### Task directions
Scan the records below for the string "research" and return every line where it appears.
■ ■ ■ ■ ■
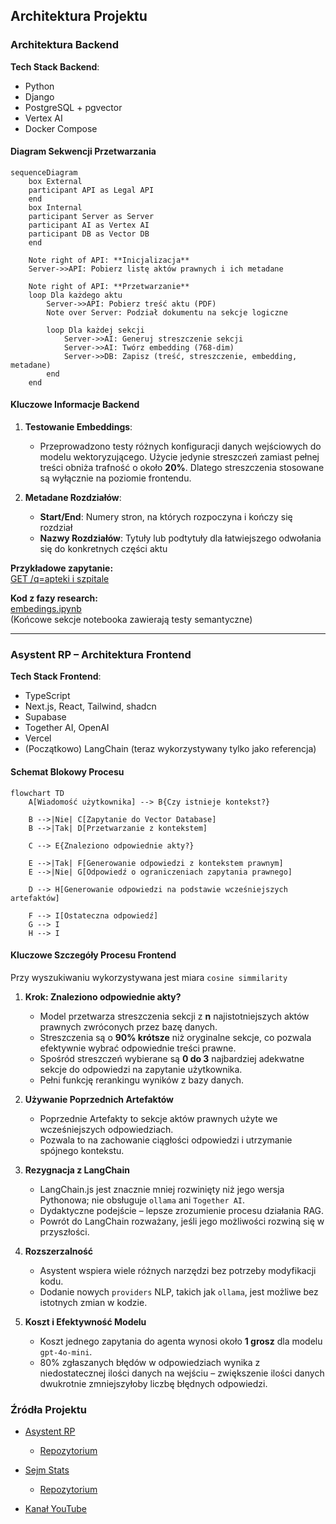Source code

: ## **Architektura Projektu**

### Architektura Backend

**Tech Stack Backend**: 
- Python
- Django
- PostgreSQL + pgvector
- Vertex AI
- Docker Compose

#### Diagram Sekwencji Przetwarzania

```mermaid
sequenceDiagram
    box External
    participant API as Legal API
    end
    box Internal
    participant Server as Server
    participant AI as Vertex AI
    participant DB as Vector DB
    end
    
    Note right of API: **Inicjalizacja**
    Server->>API: Pobierz listę aktów prawnych i ich metadane
    
    Note right of API: **Przetwarzanie**
    loop Dla każdego aktu
        Server->>API: Pobierz treść aktu (PDF)
        Note over Server: Podział dokumentu na sekcje logiczne
        
        loop Dla każdej sekcji
            Server->>AI: Generuj streszczenie sekcji
            Server->>AI: Twórz embedding (768-dim)
            Server->>DB: Zapisz (treść, streszczenie, embedding, metadane)
        end
    end
```

#### Kluczowe Informacje Backend

1. **Testowanie Embeddings**: 
   - Przeprowadzono testy różnych konfiguracji danych wejściowych do modelu wektoryzującego. Użycie jedynie streszczeń zamiast pełnej treści obniża trafność o około **20%**. Dlatego streszczenia stosowane są wyłącznie na poziomie frontendu.

2. **Metadane Rozdziałów**:
   - **Start/End**: Numery stron, na których rozpoczyna i kończy się rozdział
   - **Nazwy Rozdziałów**: Tytuły lub podtytuły dla łatwiejszego odwołania się do konkretnych części aktu

**Przykładowe zapytanie:**  
[GET /q=apteki i szpitale](https://sejm-stats.pl/apiInt/vector-search/?q=%22apteki%20i%20szpitale%22)

**Kod z fazy research:**  
[embedings.ipynb](https://github.com/miskibin/sejm-stats/blob/main/research/embedings.ipynb)  
(Końcowe sekcje notebooka zawierają testy semantyczne)


---

### **Asystent RP** – Architektura Frontend

**Tech Stack Frontend**:
- TypeScript
- Next.js, React, Tailwind, shadcn
- Supabase
- Together AI, OpenAI
- Vercel
- (Początkowo) LangChain (teraz wykorzystywany tylko jako referencja)

#### Schemat Blokowy Procesu

```mermaid
flowchart TD
    A[Wiadomość użytkownika] --> B{Czy istnieje kontekst?}
    
    B -->|Nie| C[Zapytanie do Vector Database]
    B -->|Tak| D[Przetwarzanie z kontekstem]
    
    C --> E{Znaleziono odpowiednie akty?}
    
    E -->|Tak| F[Generowanie odpowiedzi z kontekstem prawnym]
    E -->|Nie| G[Odpowiedź o ograniczeniach zapytania prawnego]
    
    D --> H[Generowanie odpowiedzi na podstawie wcześniejszych artefaktów]
    
    F --> I[Ostateczna odpowiedź]
    G --> I
    H --> I
```

#### Kluczowe Szczegóły Procesu Frontend

Przy wyszukiwaniu wykorzystywana jest miara `cosine simmilarity`

1. **Krok: Znaleziono odpowiednie akty?**
   - Model przetwarza streszczenia sekcji z **n** najistotniejszych aktów prawnych zwróconych przez bazę danych.
   - Streszczenia są o **90% krótsze** niż oryginalne sekcje, co pozwala efektywnie wybrać odpowiednie treści prawne.
   - Spośród streszczeń wybierane są **0 do 3** najbardziej adekwatne sekcje do odpowiedzi na zapytanie użytkownika.
   - Pełni funkcję rerankingu wyników z bazy danych. 

2. **Używanie Poprzednich Artefaktów**
   - Poprzednie Artefakty to sekcje aktów prawnych użyte we wcześniejszych odpowiedziach.
   - Pozwala to na zachowanie ciągłości odpowiedzi i utrzymanie spójnego kontekstu.

3. **Rezygnacja z LangChain**
   - LangChain.js jest znacznie mniej rozwinięty niż jego wersja Pythonowa; nie obsługuje `ollama` ani `Together AI`.
   - Dydaktyczne podejście – lepsze zrozumienie procesu działania RAG.
   - Powrót do LangChain rozważany, jeśli jego możliwości rozwiną się w przyszłości.

4. **Rozszerzalność**
   - Asystent wspiera wiele różnych narzędzi bez potrzeby modyfikacji kodu.
   - Dodanie nowych `providers` NLP, takich jak `ollama`, jest możliwe bez istotnych zmian w kodzie.

5. **Koszt i Efektywność Modelu**
   - Koszt jednego zapytania do agenta wynosi około **1 grosz** dla modelu `gpt-4o-mini`.
   - 80% zgłaszanych błędów w odpowiedziach wynika z niedostatecznej ilości danych na wejściu – zwiększenie ilości danych dwukrotnie zmniejszyłoby liczbę błędnych odpowiedzi.


### Źródła Projektu

- [Asystent RP](https://chat.sejm-stats.pl/)   
    -  [Repozytorium](https://github.com/miskibin/asystent-rp)

- [Sejm Stats](https://sejm-stats.pl/)  
    -  [Repozytorium](https://github.com/miskibin/sejm-stats)

- [Kanał YouTube](https://www.youtube.com/@sejm-stats)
■ ■ ■ ■ ■
### Written solution
**Kod z fazy research:**  
[embedings.ipynb](https://github.com/miskibin/sejm-stats/blob/main/research/embedings.ipynb)  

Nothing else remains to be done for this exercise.